Cristo Rey prepares students for college and career with a pioneering work-study model
The Cristo Rey Network of private high schools uses an innovative Corporate Work Study model. Students from economically disadvantaged families attend classes four days a week, and spend the other day working jobs at nearby corporate partners—including Salesforce—earning a salary that covers the majority of their tuition (about $10,000 a year on average).
“The students get a college-prep education and get this great experience doing actual paying work with these fantastic companies,” says Mark Bazin, Chief Technology Officer for Cristo Rey Network, the national organization that oversees the Cristo Rey schools. “Students are graduating ready for college but also ready for life in the workforce.
“We find our students are more successful than their peers because of the experience they’ve had at Cristo Rey. Our corporate partners tell us our high school students are much more polished and ready for the world than most college graduates. It’s remarkable.”
Implementation of the Corporate Work Study Program means every school’s account managers must find job placements for as many as 570 students each year.
“For us, ‘selling’ is demonstrating the value proposition to a corporate partner so they want to hire a team of four students to job-share one role at about $30,000 per year,” Bazin says.
Achieving new process efficiencies
The Corporate Work Study Program presents unique challenges for member schools in tracking student workers. They must maintain records of where students are working, daily timecards and performance ratings submitted from job sites, and documents required for Department of Labor compliance.
For years, these records were maintained independently on various spreadsheets and emails.
“One school would do it one way and another school would do it another way,” Bazin says. “It was impossible to manage, and there was no ability for us (in the national office) to come up with any sort of standards, pull metrics, or do anything across all of these different processes.”
Nationally, the Cristo Rey Network needed to know and be able to report out on where the students were working. It couldn’t. Locally, that information could get murky, too. If an account manager left, his/her replacement didn’t necessarily have up-to-date partner relationship information.

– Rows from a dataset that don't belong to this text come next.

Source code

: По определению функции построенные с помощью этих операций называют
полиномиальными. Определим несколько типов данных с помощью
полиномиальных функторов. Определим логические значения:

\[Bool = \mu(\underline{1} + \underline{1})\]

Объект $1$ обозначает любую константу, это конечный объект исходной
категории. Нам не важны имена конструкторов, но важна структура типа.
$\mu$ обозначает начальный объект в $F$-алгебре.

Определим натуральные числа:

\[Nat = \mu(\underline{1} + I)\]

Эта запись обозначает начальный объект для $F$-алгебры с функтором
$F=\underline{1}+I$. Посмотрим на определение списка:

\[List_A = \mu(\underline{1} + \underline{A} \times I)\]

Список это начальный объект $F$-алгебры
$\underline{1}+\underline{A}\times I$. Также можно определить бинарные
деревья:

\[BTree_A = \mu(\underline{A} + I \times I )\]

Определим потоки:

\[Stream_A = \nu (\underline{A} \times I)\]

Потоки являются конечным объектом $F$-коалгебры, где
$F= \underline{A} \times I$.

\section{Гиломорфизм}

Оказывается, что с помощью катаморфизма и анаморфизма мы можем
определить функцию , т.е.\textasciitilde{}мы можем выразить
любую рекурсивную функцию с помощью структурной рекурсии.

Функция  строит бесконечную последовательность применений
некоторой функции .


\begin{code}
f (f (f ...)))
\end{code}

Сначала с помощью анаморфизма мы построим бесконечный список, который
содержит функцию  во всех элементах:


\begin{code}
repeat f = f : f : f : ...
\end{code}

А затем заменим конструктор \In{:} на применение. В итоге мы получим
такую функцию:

Cristo Rey landed on a solution to those unique challenges: Salesforce.
“We used to live in Excel spreadsheets,” says Ana Chapa, Executive Director of Corporate Work Study at Don Bosco Cristo Rey in the Washington, D.C. area. “Going from that to Salesforce has been revolutionary.”
“We run into a lot of challenges managing lots and lots of data across lots and lots of situations, and that’s where Salesforce is really good for us,” Bazin says. “It gives us a good platform for all of the different things we do. It allows us to track the students in the workforce and create an institutional memory.”
Adds Chapa: “Once it’s in Salesforce, it’s in there forever. Using Salesforce for account management is really effective because it’s all in one place.
Salesforce has become our entire student database management system. We’re able to keep track of where students work, timesheets, where they’ve worked in the past, and to have direct dialogue with supervisors back and forth to get immediate feedback on how a student is doing. And have that all on mobile.”
Connecting autonomous schools on a single platform
When Bazin moved from Cristo Rey Jesuit in Houston to overseeing technology across the entire national network in 2015, he began by rolling out Salesforce to a handful of interested schools.
“It just felt like a natural fit for us,” he says.
He piloted use of Salesforce at five sites the following school year, copying what he and partner Pariveda Solutions had built in Houston. “The value of the ecosystem and the partners and how much expertise is out there has been a really big win for us,” he says. After learning some lessons about designing for long-term sustainability, Bazin and partner Appiphony developed a customized version that 18 schools used; the next year, that number rose to 23.
These schools now use Sales Cloud for process workflows and to track partner interactions for the Corporate Work Study Program, and to track students and alumni. And some schools are using the Nonprofit Success Pack for fundraising.
“Salesforce has, more than anything, made our communication more effective and transparent,” Chapa says.
Notes Bazin: “Salesforce has provided standardization among what we do at schools, Now every school using this platform has an identical rating system and identical timecards. The processes are identical. And we’re better able to match students with the best appropriate job.”
Scaling site support from headquarters
The national office now has visibility into each corporate partner and student placements. It analyzes this data and shares it with schools to inform their strategy in securing new corporate partners.
Bazin summarizes the benefits of Salesforce for an innovative, dispersed K-12 network: “Now we have processes and proven models that work for our day-to-day management of work study. From national, we can provide more value to our network.
“For schools, it’s providing a more robust way of managing a large amount of data and relationships that’s sustainable long-term.”
Cristo Rey uses an innovative school model of engaging students with both academics and real-world work experiences, using Salesforce to successfully manage student work study and corporate partnerships. Any school—private or public, for work study or extracurriculars—can similarly extend the flexible Salesforce platform to meet its unique needs in preparing students for college and career.